**EXERCISE DIRECTIONS:** What you output must be the exact lines from the first line of the data through the one holding "Tim Kreider exploring", with no pictures.

(Pictures paired with source code)
*** Begin section ***
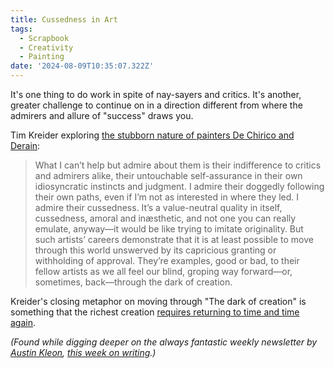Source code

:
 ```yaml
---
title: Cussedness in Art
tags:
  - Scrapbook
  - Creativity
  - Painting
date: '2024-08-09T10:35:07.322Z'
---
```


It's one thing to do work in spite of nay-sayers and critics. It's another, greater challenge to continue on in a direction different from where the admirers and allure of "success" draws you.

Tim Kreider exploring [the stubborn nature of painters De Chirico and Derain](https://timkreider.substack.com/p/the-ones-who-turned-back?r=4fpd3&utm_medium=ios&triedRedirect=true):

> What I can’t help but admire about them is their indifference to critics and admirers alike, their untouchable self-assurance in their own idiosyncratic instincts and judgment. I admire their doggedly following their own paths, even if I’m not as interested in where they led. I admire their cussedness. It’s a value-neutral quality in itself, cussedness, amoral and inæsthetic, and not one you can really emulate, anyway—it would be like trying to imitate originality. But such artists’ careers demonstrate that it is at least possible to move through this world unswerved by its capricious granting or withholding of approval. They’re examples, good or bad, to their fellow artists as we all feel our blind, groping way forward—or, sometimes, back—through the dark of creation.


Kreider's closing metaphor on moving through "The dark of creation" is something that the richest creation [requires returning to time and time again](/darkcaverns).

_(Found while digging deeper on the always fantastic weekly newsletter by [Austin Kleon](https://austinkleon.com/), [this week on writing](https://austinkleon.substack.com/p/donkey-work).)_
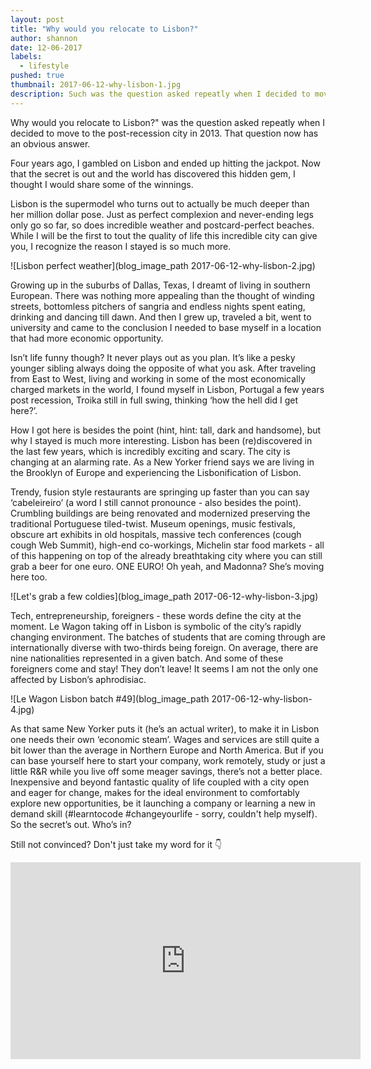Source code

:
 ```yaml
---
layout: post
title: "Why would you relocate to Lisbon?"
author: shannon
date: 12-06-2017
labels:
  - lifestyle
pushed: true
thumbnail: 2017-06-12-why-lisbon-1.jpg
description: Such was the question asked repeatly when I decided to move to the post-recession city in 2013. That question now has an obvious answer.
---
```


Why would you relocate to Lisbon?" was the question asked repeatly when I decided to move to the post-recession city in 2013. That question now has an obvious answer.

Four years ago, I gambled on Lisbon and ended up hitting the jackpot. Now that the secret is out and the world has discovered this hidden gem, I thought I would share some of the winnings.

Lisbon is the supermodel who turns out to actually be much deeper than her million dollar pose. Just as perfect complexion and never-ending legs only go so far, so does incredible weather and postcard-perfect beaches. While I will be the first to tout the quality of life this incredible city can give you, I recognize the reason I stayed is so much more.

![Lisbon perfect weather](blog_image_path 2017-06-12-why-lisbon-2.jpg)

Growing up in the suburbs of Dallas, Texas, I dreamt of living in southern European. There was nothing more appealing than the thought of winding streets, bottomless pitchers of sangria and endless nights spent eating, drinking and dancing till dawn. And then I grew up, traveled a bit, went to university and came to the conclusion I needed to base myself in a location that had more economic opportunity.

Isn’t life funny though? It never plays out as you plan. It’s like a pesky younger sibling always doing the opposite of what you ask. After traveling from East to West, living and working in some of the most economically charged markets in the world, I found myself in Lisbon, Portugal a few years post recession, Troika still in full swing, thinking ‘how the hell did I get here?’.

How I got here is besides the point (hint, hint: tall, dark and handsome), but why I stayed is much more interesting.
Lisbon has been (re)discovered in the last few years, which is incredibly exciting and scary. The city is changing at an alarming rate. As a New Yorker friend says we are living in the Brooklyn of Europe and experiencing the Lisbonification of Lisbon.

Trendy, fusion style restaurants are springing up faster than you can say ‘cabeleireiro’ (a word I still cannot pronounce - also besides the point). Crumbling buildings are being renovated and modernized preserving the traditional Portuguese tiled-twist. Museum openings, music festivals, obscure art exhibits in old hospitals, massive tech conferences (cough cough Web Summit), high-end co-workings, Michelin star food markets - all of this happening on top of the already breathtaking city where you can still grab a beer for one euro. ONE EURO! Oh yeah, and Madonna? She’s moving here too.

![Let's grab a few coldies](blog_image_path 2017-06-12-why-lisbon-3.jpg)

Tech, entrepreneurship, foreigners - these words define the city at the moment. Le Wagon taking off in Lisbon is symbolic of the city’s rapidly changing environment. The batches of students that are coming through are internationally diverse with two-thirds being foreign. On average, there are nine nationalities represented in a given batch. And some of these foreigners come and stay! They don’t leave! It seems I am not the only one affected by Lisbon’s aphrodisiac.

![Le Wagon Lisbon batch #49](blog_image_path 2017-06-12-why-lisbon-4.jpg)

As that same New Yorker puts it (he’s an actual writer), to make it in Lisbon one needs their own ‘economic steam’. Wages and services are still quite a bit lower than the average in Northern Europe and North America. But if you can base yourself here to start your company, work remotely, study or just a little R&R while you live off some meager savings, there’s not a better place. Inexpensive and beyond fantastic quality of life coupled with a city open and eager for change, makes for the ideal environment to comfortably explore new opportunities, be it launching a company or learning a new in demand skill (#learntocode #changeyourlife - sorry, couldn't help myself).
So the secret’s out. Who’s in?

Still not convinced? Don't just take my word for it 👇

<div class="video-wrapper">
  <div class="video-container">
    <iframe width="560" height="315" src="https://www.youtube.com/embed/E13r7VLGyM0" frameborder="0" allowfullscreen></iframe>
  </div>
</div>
*** End section ***
**RESPONSE TO THE EXERCISE:**
Source code

:
 ```yaml
---
title: Cussedness in Art
tags:
  - Scrapbook
  - Creativity
  - Painting
date: '2024-08-09T10:35:07.322Z'
---
```


It's one thing to do work in spite of nay-sayers and critics. It's another, greater challenge to continue on in a direction different from where the admirers and allure of "success" draws you.

Tim Kreider exploring [the stubborn nature of painters De Chirico and Derain](https://timkreider.substack.com/p/the-ones-who-turned-back?r=4fpd3&utm_medium=ios&triedRedirect=true):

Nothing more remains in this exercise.